Task goal
From the entries below, please output exactly the lines starting at the one containing "(a) Example Record 1" and ending at the one containing "CollEX is implemented", both included.

Excerpted records
==============================
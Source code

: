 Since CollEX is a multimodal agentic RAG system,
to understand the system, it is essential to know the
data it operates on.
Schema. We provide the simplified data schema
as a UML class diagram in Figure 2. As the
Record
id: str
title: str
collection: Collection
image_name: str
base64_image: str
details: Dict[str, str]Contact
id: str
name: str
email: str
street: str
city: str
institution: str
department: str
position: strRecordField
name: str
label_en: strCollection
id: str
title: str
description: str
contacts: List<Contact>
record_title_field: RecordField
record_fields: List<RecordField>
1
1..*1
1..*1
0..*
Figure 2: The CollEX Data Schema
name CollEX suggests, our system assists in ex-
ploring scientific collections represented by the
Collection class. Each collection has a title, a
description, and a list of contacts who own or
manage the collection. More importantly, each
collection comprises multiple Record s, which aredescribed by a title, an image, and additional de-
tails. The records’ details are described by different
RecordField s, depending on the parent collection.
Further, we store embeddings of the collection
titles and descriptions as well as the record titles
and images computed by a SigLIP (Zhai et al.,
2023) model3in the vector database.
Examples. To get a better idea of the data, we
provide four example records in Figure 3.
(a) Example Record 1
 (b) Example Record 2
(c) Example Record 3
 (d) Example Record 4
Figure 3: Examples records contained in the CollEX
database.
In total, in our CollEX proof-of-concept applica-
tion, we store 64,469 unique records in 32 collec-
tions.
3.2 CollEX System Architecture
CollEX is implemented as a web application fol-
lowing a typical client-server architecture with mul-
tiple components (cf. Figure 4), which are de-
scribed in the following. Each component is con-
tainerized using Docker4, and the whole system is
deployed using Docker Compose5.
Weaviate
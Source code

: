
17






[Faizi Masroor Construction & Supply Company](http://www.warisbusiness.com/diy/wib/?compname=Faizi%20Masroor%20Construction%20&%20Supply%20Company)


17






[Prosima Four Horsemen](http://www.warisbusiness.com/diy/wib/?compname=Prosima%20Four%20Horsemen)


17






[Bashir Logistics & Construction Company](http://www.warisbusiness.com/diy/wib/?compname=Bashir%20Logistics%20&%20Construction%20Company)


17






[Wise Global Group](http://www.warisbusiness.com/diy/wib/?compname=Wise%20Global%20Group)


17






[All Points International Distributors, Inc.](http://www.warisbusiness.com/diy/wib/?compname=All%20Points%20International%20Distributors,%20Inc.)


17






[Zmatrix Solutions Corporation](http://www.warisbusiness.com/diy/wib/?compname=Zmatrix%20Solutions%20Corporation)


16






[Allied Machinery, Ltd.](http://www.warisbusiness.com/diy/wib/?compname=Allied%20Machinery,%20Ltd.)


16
==============================
Output
(a) Example Record 1
 (b) Example Record 2
(c) Example Record 3
 (d) Example Record 4
Figure 3: Examples records contained in the CollEX
database.
In total, in our CollEX proof-of-concept applica-
tion, we store 64,469 unique records in 32 collec-
tions.
3.2 CollEX System Architecture
CollEX is implemented as a web application fol-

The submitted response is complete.